Ginger - Oct 23, 2006 7:20:42 am PDT #4958 of 10001
"It didn't taste good. It tasted soooo horrible. It tasted like....a vodka martini." - Matilda

I shit you not -- he uses commas instead of periods to make the ellipses.

Are these ellipses that are even more vague than the normal trailing ellipses?


shrift - Oct 23, 2006 7:36:33 am PDT #4959 of 10001
"You can't put a price on the joy of not giving a shit." -Zenkitty

And here's a table that gives you the current equivalent for pre-1996 SAT scores.

I was peering at that table until I realized that I, uh, didn't take the SAT before 1996.


Sophia Brooks - Oct 23, 2006 7:43:48 am PDT #4960 of 10001
Cats to become a rabbit should gather immediately now here

And here's a table that gives you the current equivalent for pre-1996 SAT scores.

Wow-- my math score went down? Weird. Although I would have had a perfect verbal score.


tommyrot - Oct 23, 2006 8:00:14 am PDT #4961 of 10001
Sir, it's not an offence to let your cat eat your bacon. Okay? And we don't arrest cats, I'm very sorry.

Running for office? Better run from Colbert

Lawmakers are wary of his Comedy Central show, which often gives them enough cable to hang themselves.


tommyrot - Oct 23, 2006 8:02:39 am PDT #4962 of 10001
Sir, it's not an offence to let your cat eat your bacon. Okay? And we don't arrest cats, I'm very sorry.

HOt chocolate warmer

Everything you need for the perfect cup of coffee or hot chocolate - and the solution to keep it warmer for longer. Set comprises handmade frosted drinking glass zinc die-cast cup warmer with space for tea light and stainless steel spoon with drinking straw.


P.M. Marc - Oct 23, 2006 8:06:39 am PDT #4963 of 10001
So come, my friends, be not afraid/We are so lightly here/It is in love that we are made; In love we disappear

Man, my renormed verbal would have been an 800. (It was 780.)

I have never diagrammed a sentence.


Amy - Oct 23, 2006 8:08:49 am PDT #4964 of 10001
Because books.

What does is say about me that I can't remember my individual scores? I think I remember what the combined was, but I wouldn't bet folding money on it, either.

Ah, high school. So very long ago.


Ginger - Oct 23, 2006 8:09:20 am PDT #4965 of 10001
"It didn't taste good. It tasted soooo horrible. It tasted like....a vodka martini." - Matilda

Man, my renormed verbal would have been an 800. (It was 780.)

I am Plei and Sophia. My math stayed about the same.


tommyrot - Oct 23, 2006 8:11:04 am PDT #4966 of 10001
Sir, it's not an offence to let your cat eat your bacon.

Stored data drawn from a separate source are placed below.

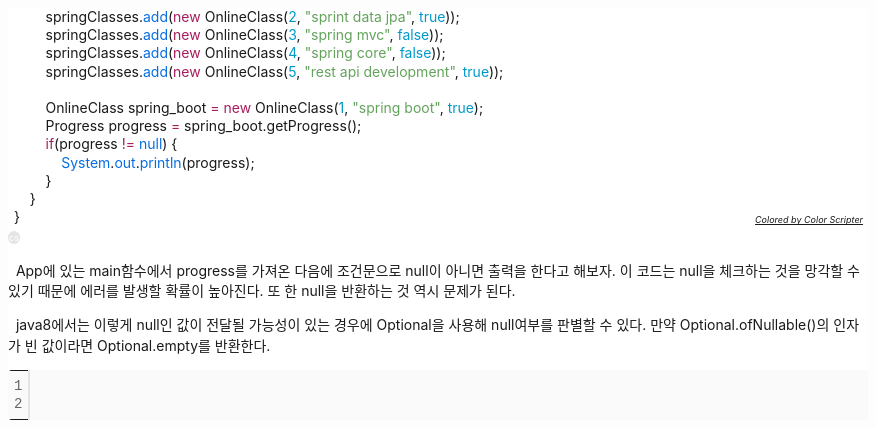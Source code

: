 <div style="padding: 0 6px; white-space: pre; line-height: 130%;">&nbsp;&nbsp;&nbsp;&nbsp;&nbsp;&nbsp;&nbsp;&nbsp;springClasses.<span style="color: #066de2;">add</span>(<span style="color: #a71d5d;">new</span>&nbsp;OnlineClass(<span style="color: #0099cc;">2</span>,&nbsp;<span style="color: #63a35c;">"sprint&nbsp;data&nbsp;jpa"</span>,&nbsp;<span style="color: #0099cc;">true</span>));</div>
<div style="padding: 0 6px; white-space: pre; line-height: 130%;">&nbsp;&nbsp;&nbsp;&nbsp;&nbsp;&nbsp;&nbsp;&nbsp;springClasses.<span style="color: #066de2;">add</span>(<span style="color: #a71d5d;">new</span>&nbsp;OnlineClass(<span style="color: #0099cc;">3</span>,&nbsp;<span style="color: #63a35c;">"spring&nbsp;mvc"</span>,&nbsp;<span style="color: #0099cc;">false</span>));</div>
<div style="padding: 0 6px; white-space: pre; line-height: 130%;">&nbsp;&nbsp;&nbsp;&nbsp;&nbsp;&nbsp;&nbsp;&nbsp;springClasses.<span style="color: #066de2;">add</span>(<span style="color: #a71d5d;">new</span>&nbsp;OnlineClass(<span style="color: #0099cc;">4</span>,&nbsp;<span style="color: #63a35c;">"spring&nbsp;core"</span>,&nbsp;<span style="color: #0099cc;">false</span>));</div>
<div style="padding: 0 6px; white-space: pre; line-height: 130%;">&nbsp;&nbsp;&nbsp;&nbsp;&nbsp;&nbsp;&nbsp;&nbsp;springClasses.<span style="color: #066de2;">add</span>(<span style="color: #a71d5d;">new</span>&nbsp;OnlineClass(<span style="color: #0099cc;">5</span>,&nbsp;<span style="color: #63a35c;">"rest&nbsp;api&nbsp;development"</span>,&nbsp;<span style="color: #0099cc;">true</span>));</div>
<div style="padding: 0 6px; white-space: pre; line-height: 130%;">&nbsp;</div>
<div style="padding: 0 6px; white-space: pre; line-height: 130%;">&nbsp;&nbsp;&nbsp;&nbsp;&nbsp;&nbsp;&nbsp;&nbsp;OnlineClass&nbsp;spring_boot&nbsp;<span style="color: #0086b3;"></span><span style="color: #a71d5d;">=</span>&nbsp;<span style="color: #a71d5d;">new</span>&nbsp;OnlineClass(<span style="color: #0099cc;">1</span>,&nbsp;<span style="color: #63a35c;">"spring&nbsp;boot"</span>,&nbsp;<span style="color: #0099cc;">true</span>);</div>
<div style="padding: 0 6px; white-space: pre; line-height: 130%;">&nbsp;&nbsp;&nbsp;&nbsp;&nbsp;&nbsp;&nbsp;&nbsp;Progress&nbsp;progress&nbsp;<span style="color: #0086b3;"></span><span style="color: #a71d5d;">=</span>&nbsp;spring_boot.getProgress();</div>
<div style="padding: 0 6px; white-space: pre; line-height: 130%;">&nbsp;&nbsp;&nbsp;&nbsp;&nbsp;&nbsp;&nbsp;&nbsp;<span style="color: #a71d5d;">if</span>(progress&nbsp;<span style="color: #0086b3;"></span><span style="color: #a71d5d;">!</span><span style="color: #0086b3;"></span><span style="color: #a71d5d;">=</span>&nbsp;<span style="color: #066de2;">null</span>)&nbsp;{</div>
<div style="padding: 0 6px; white-space: pre; line-height: 130%;">&nbsp;&nbsp;&nbsp;&nbsp;&nbsp;&nbsp;&nbsp;&nbsp;&nbsp;&nbsp;&nbsp;&nbsp;<span style="color: #066de2;">System</span>.<span style="color: #066de2;">out</span>.<span style="color: #066de2;">println</span>(progress);</div>
<div style="padding: 0 6px; white-space: pre; line-height: 130%;">&nbsp;&nbsp;&nbsp;&nbsp;&nbsp;&nbsp;&nbsp;&nbsp;}</div>
<div style="padding: 0 6px; white-space: pre; line-height: 130%;">&nbsp;&nbsp;&nbsp;&nbsp;}</div>
<div style="padding: 0 6px; white-space: pre; line-height: 130%;">}</div>
</div>
<div style="text-align: right; margin-top: -13px; margin-right: 5px; font-size: 9px; font-style: italic;"><a style="color: #e5e5e5text-decoration:none;" href="http://colorscripter.com/info#e" target="_blank" rel="noopener">Colored by Color Scripter</a></div>
</td>
<td style="vertical-align: bottom; padding: 0 2px 4px 0;"><a style="text-decoration: none; color: white;" href="http://colorscripter.com/info#e" target="_blank" rel="noopener"><span style="font-size: 9px; word-break: normal; background-color: #e5e5e5; color: white; border-radius: 10px; padding: 1px;">cs</span></a></td>
</tr>
</tbody>
</table>
</div>
<p data-ke-size="size16">&nbsp; App에 있는 main함수에서 progress를 가져온 다음에 조건문으로 null이 아니면 출력을 한다고 해보자. 이 코드는 null을 체크하는 것을 망각할 수 있기 때문에 에러를 발생할 확률이 높아진다. 또 한 null을 반환하는 것 역시 문제가 된다.&nbsp;</p>
<p data-ke-size="size16">&nbsp; java8에서는 이렇게 null인 값이 전달될 가능성이 있는 경우에 Optional을 사용해 null여부를 판별할 수 있다. 만약 Optional.ofNullable()의 인자가 빈 값이라면 Optional.empty를 반환한다.</p>
<div class="colorscripter-code" style="color: #010101; font-family: Consolas, 'Liberation Mono', Menlo, Courier, monospace !important; position: relative !important; overflow: auto;">
<table class="colorscripter-code-table" style="margin: 0; padding: 0; border: none; background-color: #fafafa; border-radius: 4px;" cellspacing="0" cellpadding="0" data-ke-align="alignLeft">
<tbody>
<tr>
<td style="padding: 6px; border-right: 2px solid #e5e5e5;">
<div style="margin: 0; padding: 0; word-break: normal; text-align: right; color: #666; font-family: Consolas, 'Liberation Mono', Menlo, Courier, monospace !important; line-height: 130%;">
<div style="line-height: 130%;">1</div>
<div style="line-height: 130%;">2</div>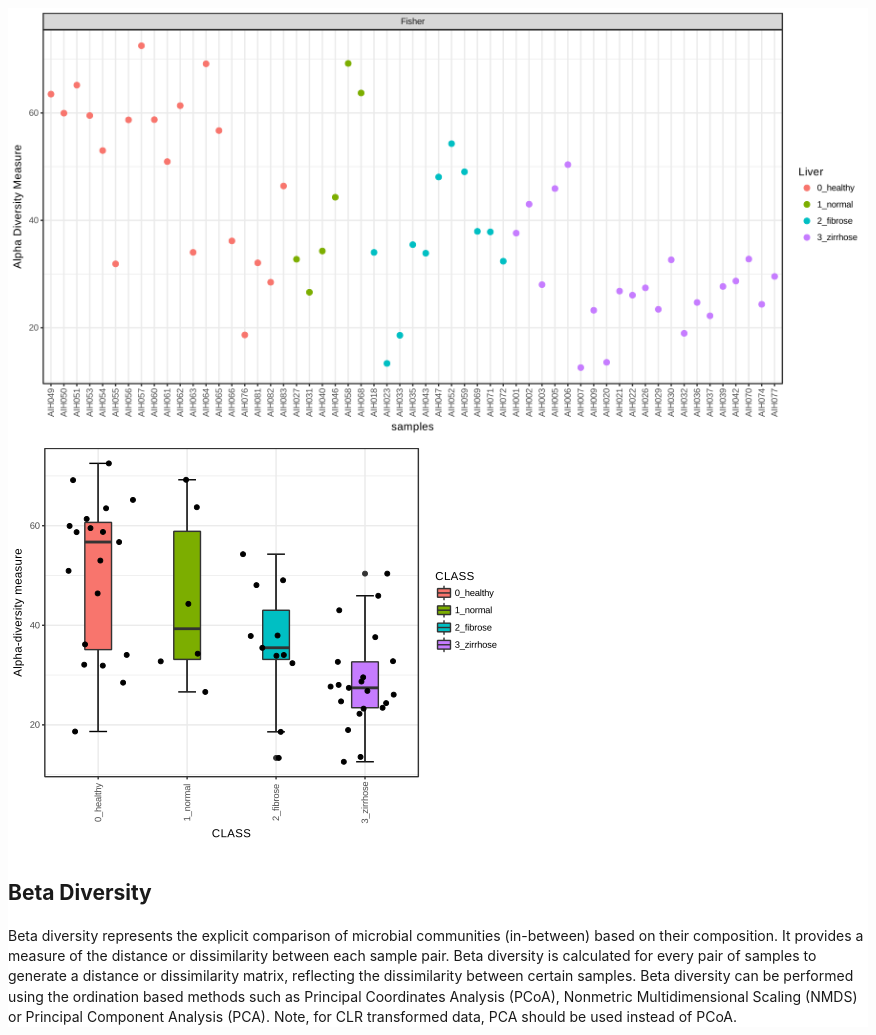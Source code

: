  ![alt text](/MicrobiomAnalysis/Liver-all/Alphadiversity/Fisher_1.png)
 ![alt text](/MicrobiomAnalysis/Liver-all/Alphadiversity/gFisher_1.png)


## Beta Diversity

Beta diversity represents the explicit comparison of microbial communities (in-between) based on their composition. It provides a measure of the distance or dissimilarity between each sample pair. Beta diversity is calculated for every pair of samples to generate a distance or dissimilarity matrix, reflecting the dissimilarity between certain samples. Beta diversity can be performed using the ordination based methods such as Principal Coordinates Analysis (PCoA), Nonmetric Multidimensional Scaling (NMDS) or Principal Component Analysis (PCA). Note, for CLR transformed data, PCA should be used instead of PCoA.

Okay? And we don't arrest cats, I'm very sorry.

What does is say about me that I can't remember my individual scores?

I know I took some tests. Then I went to college, where there were more tests.


Pix - Oct 23, 2006 8:11:37 am PDT #4967 of 10001
The status is NOT quo.

t perks up

Grammar talk? Cool!

I was born mid-70's and did little grammar in elementary school. I mostly had older teachers in junior high, so we did plenty of sentence diagramming then. However, then it faded away until my senior year when my about-to-retire, cranky-as-hell AP teacher decided to spend a MONTH on gerunds. Saying gerunds are important is one thing, but doing them constantly for a month is painful. (Grammar geeks please note the geeky gerund allusion.) I learned most of my grammar from taking French. I definitely fall into the "never really learned it" camp, though I've done a lot of independent work in years since so as to be a better teacher.

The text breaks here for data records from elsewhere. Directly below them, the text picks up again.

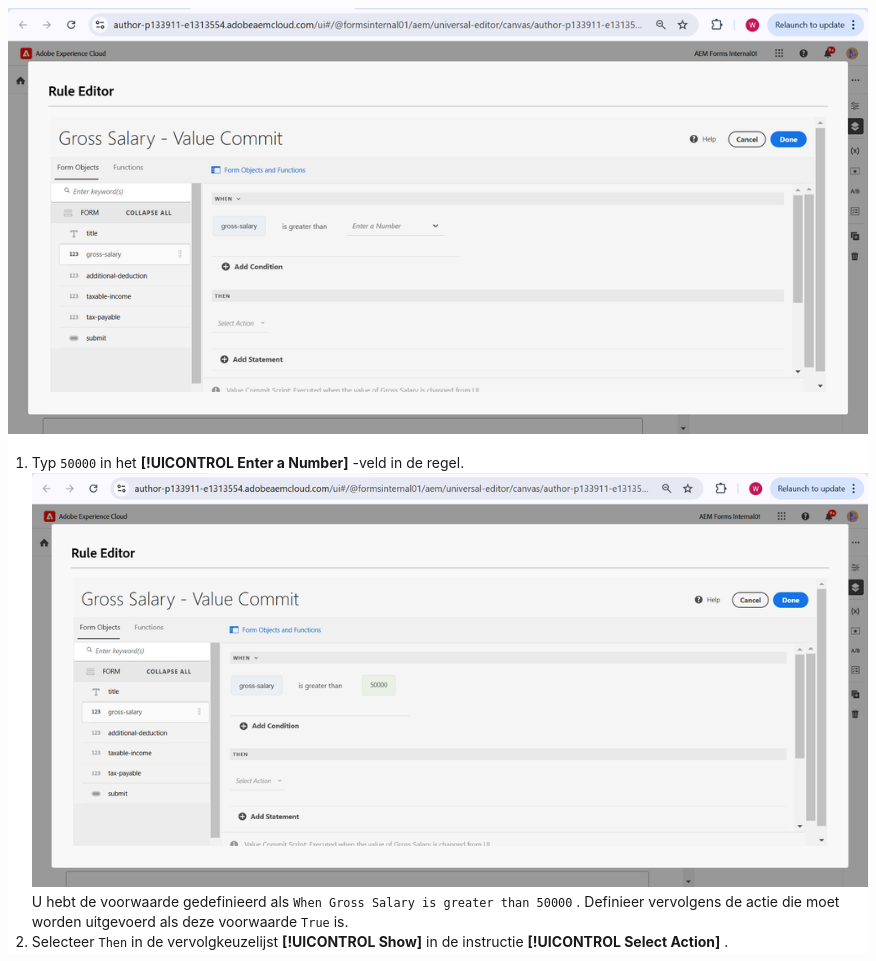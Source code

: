    ![ de Redacteur example5 van de Regel ](/help/edge/docs/forms/assets/rule-editor7.png)
1. Typ `50000` in het **[!UICONTROL Enter a Number]** -veld in de regel.
   ![ de Redacteur example6 van de Regel ](/help/edge/docs/forms/assets/rule-editor8.png)
U hebt de voorwaarde gedefinieerd als `When Gross Salary is greater than 50000` . Definieer vervolgens de actie die moet worden uitgevoerd als deze voorwaarde `True` is.
1. Selecteer `Then` in de vervolgkeuzelijst **[!UICONTROL Show]** in de instructie **[!UICONTROL Select Action]** .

I do desperately wish that I could take a refresher course. It's been so long since I've studied grammar that I've lost some of the terminology, and it's difficult to teach writing without being able to explain WHY a sentence doesn't work as written. I don't want to teach it purely through exercises, but I think that some basic structural lessons might be helpful.

It's always such a struggle in class--I don't want to spend a ton of time on grammar with so much else to teach, but I don't want to neglect it, either. I do tend to teach it individually through writing, but I'm considering starting to do mini-lessons (my old mentor called them "grammar quickies") at the beginning of class from time to time. It's just difficult because some of the students don't know what an adverb is, and others can identify subordinate clauses. Ack.